Background: Demineralized bone matrix is an osteoinductive allograft derived from processed bone that is commonly mixed with autogenous bone in fusion procedures to treat diseases of the spine. An increasing number of demineralized bone matrix-based products are commercially available for spinal fusion procedures, but osteoinductive variability has been found not only across different products but also among production lots from the same demineralized bone matrix formulation. The purpose of this study was to assess the lot-to-lot variability across a single demineralized bone matrix-based product in terms of both extracted bone morphogenetic protein (BMP) concentrations (in vitro) and fusion performance in rats (in vivo). The goal was also to determine whether the in vitro measures could sufficiently and accurately predict the in vivo fusion performance of different demineralized bone matrix-based product lots.
Methods: BMP-2 and BMP-7 were extracted from ten production lots of InterGro DBM Putty and quantified with use of ELISA (enzyme-linked immunosorbent assay). A posterolateral lumbar spinal fusion was performed on forty athymic rats with implantation of a demineralized bone matrix-based product. Fusion success was determined at eight weeks with use of radiographs and manual palpation of the segments. Logistic regression was used to determine the predictive abilities of BMPs.

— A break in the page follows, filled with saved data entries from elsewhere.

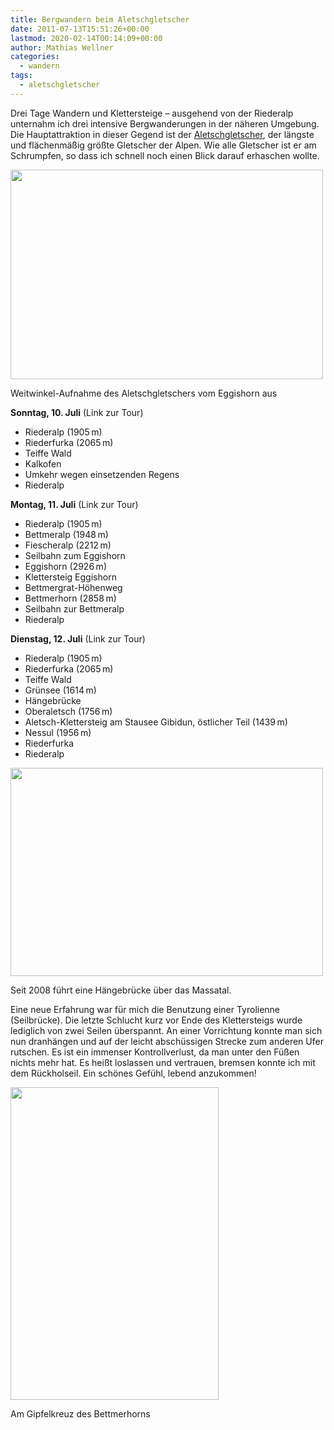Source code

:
```yaml
---
title: Bergwandern beim Aletschgletscher
date: 2011-07-13T15:51:26+00:00
lastmod: 2020-02-14T00:14:09+00:00
author: Mathias Wellner
categories:
  - wandern
tags:
  - aletschgletscher
---
```

Drei Tage Wandern und Klettersteige &ndash; ausgehend von der Riederalp unternahm ich drei intensive Bergwanderungen in der näheren Umgebung. Die Hauptattraktion in dieser Gegend ist der [Aletschgletscher](http://de.wikipedia.org/wiki/Aletschgletscher), der längste und flächenmäßig größte Gletscher der Alpen. Wie alle Gletscher ist er am Schrumpfen, so dass ich schnell noch einen Blick darauf erhaschen wollte. 

<div style="width: 510px" class="wp-caption aligncenter">
  <img src="https://lh3.googleusercontent.com/-XEOH-Ewrao0/Th2gtgk3YmI/AAAAAAAAAH0/EJV2yg92kFw/s800/MW_20110711_0755.jpg" height="335" width="500" />
  
  <p class="wp-caption-text">
    Weitwinkel-Aufnahme des Aletschgletschers vom Eggishorn aus<br />
  </p>
</div>

**Sonntag, 10. Juli** (Link zur Tour)

  * Riederalp (1905&thinsp;m)
  * Riederfurka (2065&thinsp;m)
  * Teiffe Wald
  * Kalkofen
  * Umkehr wegen einsetzenden Regens
  * Riederalp

**Montag, 11. Juli** (Link zur Tour)

  * Riederalp (1905&thinsp;m)
  * Bettmeralp (1948&thinsp;m)
  * Fiescheralp (2212&thinsp;m)
  * Seilbahn zum Eggishorn
  * Eggishorn (2926&thinsp;m)
  * Klettersteig Eggishorn
  * Bettmergrat-Höhenweg
  * Bettmerhorn (2858&thinsp;m)
  * Seilbahn zur Bettmeralp
  * Riederalp

**Dienstag, 12. Juli** (Link zur Tour)

  * Riederalp (1905&thinsp;m)
  * Riederfurka (2065&thinsp;m)
  * Teiffe Wald
  * Grünsee (1614&thinsp;m)
  * Hängebrücke
  * Oberaletsch (1756&thinsp;m)
  * Aletsch-Klettersteig am Stausee Gibidun, östlicher Teil (1439&thinsp;m)
  * Nessul (1956&thinsp;m)
  * Riederfurka
  * Riederalp

<div style="width: 510px" class="wp-caption aligncenter">
  <img src="https://lh6.googleusercontent.com/-7Tiv4p3BI60/Th2gthuOSUI/AAAAAAAAAH4/w8KVxraI-Cc/s800/MW_20110712_0794.jpg" height="333" width="500" />
  
  <p class="wp-caption-text">
    Seit 2008 führt eine Hängebrücke über das Massatal.<br />
  </p>
</div>

Eine neue Erfahrung war für mich die Benutzung einer Tyrolienne (Seilbrücke). Die letzte Schlucht kurz vor Ende des Klettersteigs wurde lediglich von zwei Seilen überspannt. An einer Vorrichtung konnte man sich nun dranhängen und auf der leicht abschüssigen Strecke zum anderen Ufer rutschen. Es ist ein immenser Kontrollverlust, da man unter den Füßen nichts mehr hat. Es heißt loslassen und vertrauen, bremsen konnte ich mit dem Rückholseil. Ein schönes Gefühl, lebend anzukommen!

<div style="width: 343px" class="wp-caption aligncenter">
  <img src="https://lh5.googleusercontent.com/-wiFSw5IhB5g/Th2gtnj5dtI/AAAAAAAAAHw/cQUBhZX0FGU/s800/MW_20110711_0765.jpg" height="500" width="333" />
  
  <p class="wp-caption-text">
    Am Gipfelkreuz des Bettmerhorns<br />
  </p>
</div>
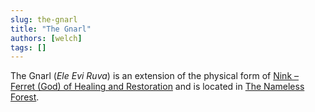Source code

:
 ```yaml
---
slug: the-gnarl
title: "The Gnarl"
authors: [welch]
tags: []
---
```


The Gnarl (*Ele Evi Ruva*) is an extension of the physical form of [Nink – Ferret (God) of Healing and Restoration](/wikis/nink-ferret-god-of-healing-and-restoration) and is located in [The Nameless Forest](/wikis/the-nameless-forest).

Results: Significant lot-to-lot variability was found in terms of both BMP concentrations (22 to 110 pg of BMP-2 per milligram of product and 44 to 125 pg of BMP-7 per milligram of product) and in vivo rates of fusion (0% to 75%; p < 0.04 for all). BMP-2 and BMP-7 concentrations correlated positively with each other across lots (r = 0.77, p < 0.0001). Most notably, extracted amounts of BMP-2 and BMP-7 each predicted in a dose-dependent manner the in vivo fusion performance in rats (R(2) = 0.32, p < 0.01 for BMP-2, and R(2) = 0.22, p < 0.009 for BMP-7).
Conclusions: Assays for demineralized bone matrix-extracted BMP-2 and BMP-7 levels may be feasible and sufficient for predicting spinal fusion performance of individual production lots from the same demineralized bone matrix-based product.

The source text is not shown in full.